Nor do we think that the fact that the plaintiff’s compensation was so much a day necessarily made him a day laborer, and without the protection of the statute, under the rule held in Meyers v. City of New York, 69 Hun, 291, 23 N. Y. Supp. 487; Wagner v. Collis, 7 App. Div. 203, 40 N. Y. Supp. 171. A position or office may be permanent, and yet compensation be made by the day, week, or month. Until within the last 25 years, legislators of this state were given a per diem compensation. Under the constitution prior to 1846, the same was true of the compensation of the lieutenant governor. This practice also originally obtained in reference to members of congress. But we concede that, to bring the plaintiff’s cast; within the statute of 1888 (chapter 119), the position which he occupied must be one of some permanence, and not wholly temporary or transitory. It was on this view that I acted in 1890, when I granted the relator a writ of alternative mandamus. From the opinion it is apparent that I had before me some resolutions of the board of charities creating a position and appointing the plaintiff to it, for I said there of the plaintiff and another relator:

“Their appointments, by their terms, contemplated some duration of tenure: * _* * and there is no reason why a permanent plumber should not be appointed as well as a permanent clerk. At least the board of commissioners: determined to have the work so done, and created the position, and as long-as the position remains the relators cannot be discharged without a hearing.’’"

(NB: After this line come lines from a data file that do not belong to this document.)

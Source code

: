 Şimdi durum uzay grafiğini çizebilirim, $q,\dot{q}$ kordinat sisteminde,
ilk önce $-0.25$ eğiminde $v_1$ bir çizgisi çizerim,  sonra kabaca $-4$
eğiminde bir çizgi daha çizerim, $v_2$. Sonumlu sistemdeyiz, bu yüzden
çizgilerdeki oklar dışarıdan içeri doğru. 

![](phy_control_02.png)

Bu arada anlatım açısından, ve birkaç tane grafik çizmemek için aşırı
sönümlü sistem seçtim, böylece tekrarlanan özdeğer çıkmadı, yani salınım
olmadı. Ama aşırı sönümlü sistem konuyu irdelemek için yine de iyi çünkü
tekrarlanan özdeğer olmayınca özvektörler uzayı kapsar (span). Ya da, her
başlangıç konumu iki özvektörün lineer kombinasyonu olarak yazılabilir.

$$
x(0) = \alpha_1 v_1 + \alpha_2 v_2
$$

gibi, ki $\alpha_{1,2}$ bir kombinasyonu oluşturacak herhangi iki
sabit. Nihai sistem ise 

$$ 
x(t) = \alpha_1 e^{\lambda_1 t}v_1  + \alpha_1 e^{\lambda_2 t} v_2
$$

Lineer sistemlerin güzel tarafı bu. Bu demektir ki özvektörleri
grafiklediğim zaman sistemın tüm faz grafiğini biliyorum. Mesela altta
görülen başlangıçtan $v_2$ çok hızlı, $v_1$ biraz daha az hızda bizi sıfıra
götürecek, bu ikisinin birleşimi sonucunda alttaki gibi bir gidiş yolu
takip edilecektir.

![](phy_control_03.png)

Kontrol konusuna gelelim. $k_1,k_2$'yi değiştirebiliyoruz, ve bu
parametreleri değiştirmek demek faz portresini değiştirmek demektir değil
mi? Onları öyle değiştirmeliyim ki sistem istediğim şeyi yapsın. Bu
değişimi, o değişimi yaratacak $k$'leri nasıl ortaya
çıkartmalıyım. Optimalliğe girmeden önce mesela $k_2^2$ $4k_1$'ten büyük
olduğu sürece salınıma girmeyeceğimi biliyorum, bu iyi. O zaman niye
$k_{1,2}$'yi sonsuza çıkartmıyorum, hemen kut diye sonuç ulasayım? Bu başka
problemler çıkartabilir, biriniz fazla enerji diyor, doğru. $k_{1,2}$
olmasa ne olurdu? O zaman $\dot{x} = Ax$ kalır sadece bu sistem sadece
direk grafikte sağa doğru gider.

But in the present case nothing of the kind appears in the record. On the contrary, there is the direct admission that the employment of the relator (not merely his compensation) was by the day. This admission brings the plaintiff’s case within the rule of Meyers v. City of New York, and Wagner v. Collis, supra, and the action cannot be maintained. Since the statute of 1896, a veteran may recover damages from the appointing officers for failing to give him the preference afforded by statute, even in temporary employment, but the acts complained of in this case were before that statute.

The judgment and order appealed from should be affirmed, with costs. All concur.